YOUR GOAL >> Among the records below, find each line containing the word "cart" and copy it.

GIVEN DATA >>
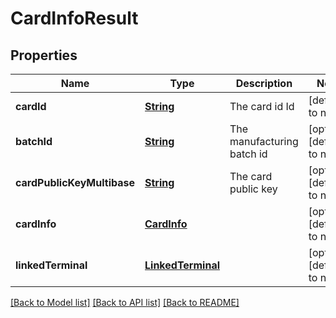 # CardInfoResult
## Properties

Name | Type | Description | Notes
------------ | ------------- | ------------- | -------------
**cardId** | [**String**](string.md) | The card id Id | [default to null]
**batchId** | [**String**](string.md) | The manufacturing batch id | [optional] [default to null]
**cardPublicKeyMultibase** | [**String**](string.md) | The card public key | [optional] [default to null]
**cardInfo** | [**CardInfo**](CardInfo.md) |  | [optional] [default to null]
**linkedTerminal** | [**LinkedTerminal**](LinkedTerminal.md) |  | [optional] [default to null]

[[Back to Model list]](../README.md#documentation-for-models) [[Back to API list]](../README.md#documentation-for-api-endpoints) [[Back to README]](../README.md)

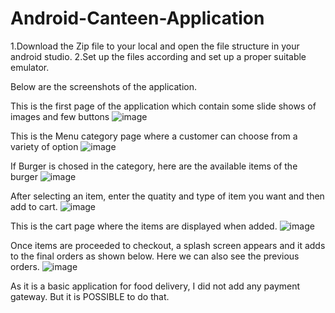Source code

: # Android-Canteen-Application
1.Download the Zip file to your local and open the file structure in your android studio.
2.Set up the files according and set up a proper suitable emulator.


Below are the screenshots of the application.

This is the first page of the application which contain some slide shows of images and few buttons
![image](https://user-images.githubusercontent.com/48374371/158770899-d79b19f3-2431-4194-89ea-d78c7339a532.png)

This is the Menu category page where a customer can choose from a variety of option
![image](https://user-images.githubusercontent.com/48374371/158771069-1aac7906-e781-4629-8ef6-d65ebf8c5bd8.png)

If Burger is chosed in the category, here are the available items of the burger
![image](https://user-images.githubusercontent.com/48374371/158771176-228966bb-2809-4ddf-a748-bd028ca0faa4.png)

After selecting an item, enter the quatity and type of item you want and then add to cart.
![image](https://user-images.githubusercontent.com/48374371/158771285-18c507e3-ff9c-4b01-b830-9ba7581b6455.png)

This is the cart page where the items are displayed when added.
![image](https://user-images.githubusercontent.com/48374371/158771651-84a6ed8c-ba7b-47fc-999d-f4d875b52aa7.png)

Once items are proceeded to checkout, a splash screen appears and it adds to the final orders as shown below. Here we can also see the previous orders.
![image](https://user-images.githubusercontent.com/48374371/158772296-20cc3c8e-4b14-4423-a669-0332e46a919f.png)

As it is a basic application for food delivery, I did not add any payment gateway. But it is POSSIBLE to do that.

RESULT OF THIS EXERCISE >>
After selecting an item, enter the quatity and type of item you want and then add to cart.
This is the cart page where the items are displayed when added.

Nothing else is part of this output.